Plain-text document sources
- - -

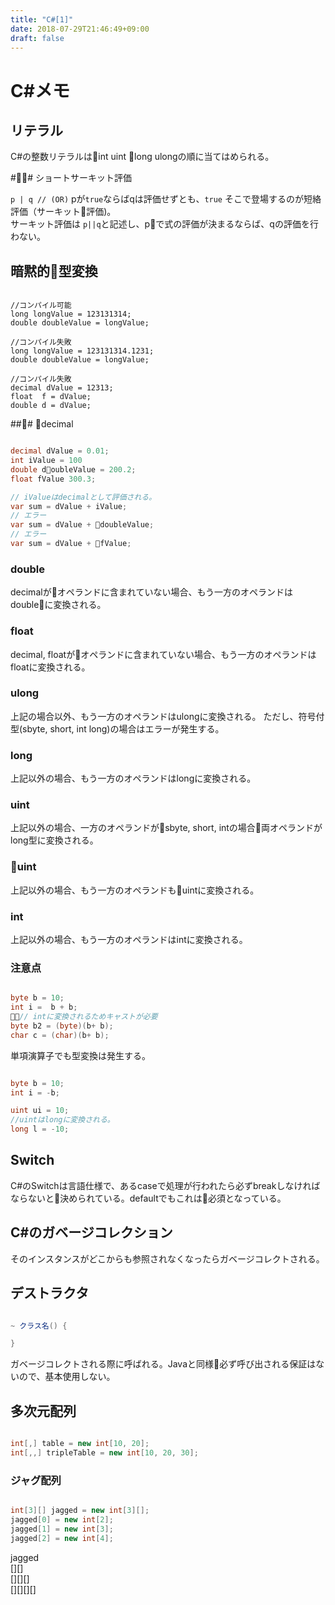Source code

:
 ```yaml
---
title: "C#[1]"
date: 2018-07-29T21:46:49+09:00
draft: false
---
```


# C#メモ

## リテラル

C#の整数リテラルはint uint long ulongの順に当てはめられる。

## ショートサーキット評価

```p | q // (OR)```
pが```true```ならばqは評価せずとも、```true```
そこで登場するのが短絡評価（サーキット評価)。  
サーキット評価は ```p||q```と記述し、pで式の評価が決まるならば、qの評価を行わない。

## 暗黙的型変換

```C#

//コンパイル可能
long longValue = 123131314;
double doubleValue = longValue;

//コンパイル失敗
long longValue = 123131314.1231;
double doubleValue = longValue;

//コンパイル失敗
decimal dValue = 12313;
float  f = dValue;
double d = dValue;

```

### decimal

```C#

decimal dValue = 0.01;
int iValue = 100
double doubleValue = 200.2;
float fValue 300.3;

// iValueはdecimalとして評価される。
var sum = dValue + iValue;
// エラー
var sum = dValue + doubleValue;
// エラー
var sum = dValue + fValue;

```

### double

decimalがオペランドに含まれていない場合、もう一方のオペランドはdoubleに変換される。

### float

decimal, floatがオペランドに含まれていない場合、もう一方のオペランドはfloatに変換される。

### ulong

上記の場合以外、もう一方のオペランドはulongに変換される。
ただし、符号付型(sbyte, short, int long)の場合はエラーが発生する。

### long

上記以外の場合、もう一方のオペランドはlongに変換される。

### uint

上記以外の場合、一方のオペランドがsbyte, short, intの場合両オペランドがlong型に変換される。

### uint

上記以外の場合、もう一方のオペランドもuintに変換される。

### int

上記以外の場合、もう一方のオペランドはintに変換される。

### 注意点

```C#

byte b = 10;
int i =  b + b;
// intに変換されるためキャストが必要
byte b2 = (byte)(b+ b);
char c = (char)(b+ b);

```

単項演算子でも型変換は発生する。  

```C#

byte b = 10;
int i = -b;

uint ui = 10;
//uintはlongに変換される。
long l = -10;

```

## Switch

C#のSwitchは言語仕様で、あるcaseで処理が行われたら必ずbreakしなければならないと決められている。defaultでもこれは必須となっている。

## C#のガベージコレクション
そのインスタンスがどこからも参照されなくなったらガベージコレクトされる。

## デストラクタ

```C#

~ クラス名() {

}

```
ガベージコレクトされる際に呼ばれる。Javaと同様必ず呼び出される保証はないので、基本使用しない。

## 多次元配列

```C#

int[,] table = new int[10, 20];
int[,,] tripleTable = new int[10, 20, 30];

```

### ジャグ配列

```C#

int[3][] jagged = new int[3][];
jagged[0] = new int[2];
jagged[1] = new int[3];
jagged[2] = new int[4];

```
jagged  
[][]  
[][][]  
[][][][]  

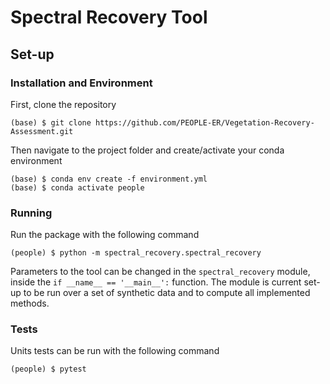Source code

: # Spectral Recovery Tool 

## Set-up

### Installation and Environment

First, clone the repository

```{bash}
(base) $ git clone https://github.com/PEOPLE-ER/Vegetation-Recovery-Assessment.git

```

Then navigate to the project folder and create/activate your conda environment

```{bash}
(base) $ conda env create -f environment.yml
(base) $ conda activate people 
```

### Running

Run the package with the following command

```{bash}
(people) $ python -m spectral_recovery.spectral_recovery
```

Parameters to the tool can be changed in the `spectral_recovery` module, inside
the `if __name__ == '__main__':` function. The module is current set-up to be 
run over a set of synthetic data and to compute all implemented methods.

### Tests

Units tests can be run with the following command

```{bash}
(people) $ pytest
```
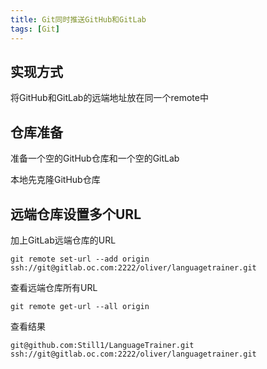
 ```yaml
---
title: Git同时推送GitHub和GitLab
tags: [Git]
---
```


## 实现方式

将GitHub和GitLab的远端地址放在同一个remote中

## 仓库准备

准备一个空的GitHub仓库和一个空的GitLab

本地先克隆GitHub仓库

## 远端仓库设置多个URL

加上GitLab远端仓库的URL

```
git remote set-url --add origin ssh://git@gitlab.oc.com:2222/oliver/languagetrainer.git
```

查看远端仓库所有URL

```
git remote get-url --all origin
```

查看结果

```
git@github.com:Still1/LanguageTrainer.git
ssh://git@gitlab.oc.com:2222/oliver/languagetrainer.git
```

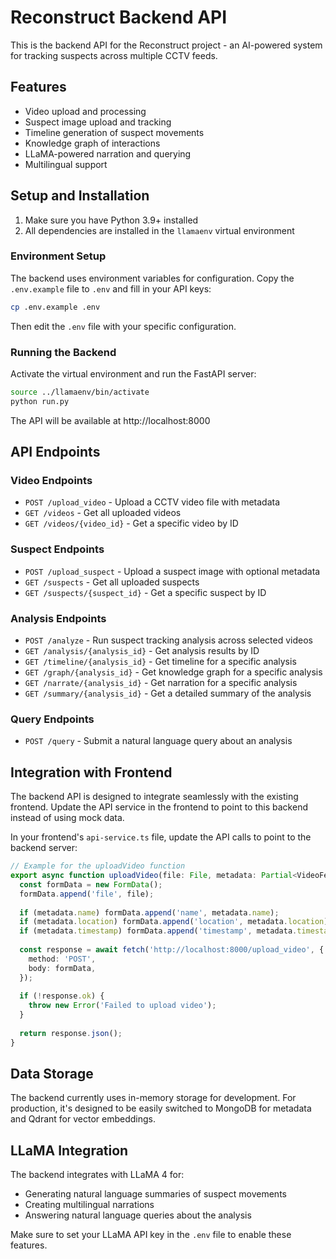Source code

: # Reconstruct Backend API

This is the backend API for the Reconstruct project - an AI-powered system for tracking suspects across multiple CCTV feeds.

## Features

- Video upload and processing
- Suspect image upload and tracking
- Timeline generation of suspect movements
- Knowledge graph of interactions
- LLaMA-powered narration and querying
- Multilingual support

## Setup and Installation

1. Make sure you have Python 3.9+ installed
2. All dependencies are installed in the `llamaenv` virtual environment

### Environment Setup

The backend uses environment variables for configuration. Copy the `.env.example` file to `.env` and fill in your API keys:

```bash
cp .env.example .env
```

Then edit the `.env` file with your specific configuration.

### Running the Backend

Activate the virtual environment and run the FastAPI server:

```bash
source ../llamaenv/bin/activate
python run.py
```

The API will be available at http://localhost:8000

## API Endpoints

### Video Endpoints

- `POST /upload_video` - Upload a CCTV video file with metadata
- `GET /videos` - Get all uploaded videos
- `GET /videos/{video_id}` - Get a specific video by ID

### Suspect Endpoints

- `POST /upload_suspect` - Upload a suspect image with optional metadata
- `GET /suspects` - Get all uploaded suspects
- `GET /suspects/{suspect_id}` - Get a specific suspect by ID

### Analysis Endpoints

- `POST /analyze` - Run suspect tracking analysis across selected videos
- `GET /analysis/{analysis_id}` - Get analysis results by ID
- `GET /timeline/{analysis_id}` - Get timeline for a specific analysis
- `GET /graph/{analysis_id}` - Get knowledge graph for a specific analysis
- `GET /narrate/{analysis_id}` - Get narration for a specific analysis
- `GET /summary/{analysis_id}` - Get a detailed summary of the analysis

### Query Endpoints

- `POST /query` - Submit a natural language query about an analysis

## Integration with Frontend

The backend API is designed to integrate seamlessly with the existing frontend. Update the API service in the frontend to point to this backend instead of using mock data.

In your frontend's `api-service.ts` file, update the API calls to point to the backend server:

```typescript
// Example for the uploadVideo function
export async function uploadVideo(file: File, metadata: Partial<VideoFeed>): Promise<VideoFeed> {
  const formData = new FormData();
  formData.append('file', file);
  
  if (metadata.name) formData.append('name', metadata.name);
  if (metadata.location) formData.append('location', metadata.location);
  if (metadata.timestamp) formData.append('timestamp', metadata.timestamp);
  
  const response = await fetch('http://localhost:8000/upload_video', {
    method: 'POST',
    body: formData,
  });
  
  if (!response.ok) {
    throw new Error('Failed to upload video');
  }
  
  return response.json();
}
```

## Data Storage

The backend currently uses in-memory storage for development. For production, it's designed to be easily switched to MongoDB for metadata and Qdrant for vector embeddings.

## LLaMA Integration

The backend integrates with LLaMA 4 for:
- Generating natural language summaries of suspect movements
- Creating multilingual narrations
- Answering natural language queries about the analysis

Make sure to set your LLaMA API key in the `.env` file to enable these features.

- - -

Lines to set down from above: the line with "## Features", the line with "### Running the Backend", and every line between, each exactly as written.

## Features

- Video upload and processing
- Suspect image upload and tracking
- Timeline generation of suspect movements
- Knowledge graph of interactions
- LLaMA-powered narration and querying
- Multilingual support

## Setup and Installation

1. Make sure you have Python 3.9+ installed
2. All dependencies are installed in the `llamaenv` virtual environment

### Environment Setup

The backend uses environment variables for configuration. Copy the `.env.example` file to `.env` and fill in your API keys:

```bash
cp .env.example .env
```

Then edit the `.env` file with your specific configuration.

### Running the Backend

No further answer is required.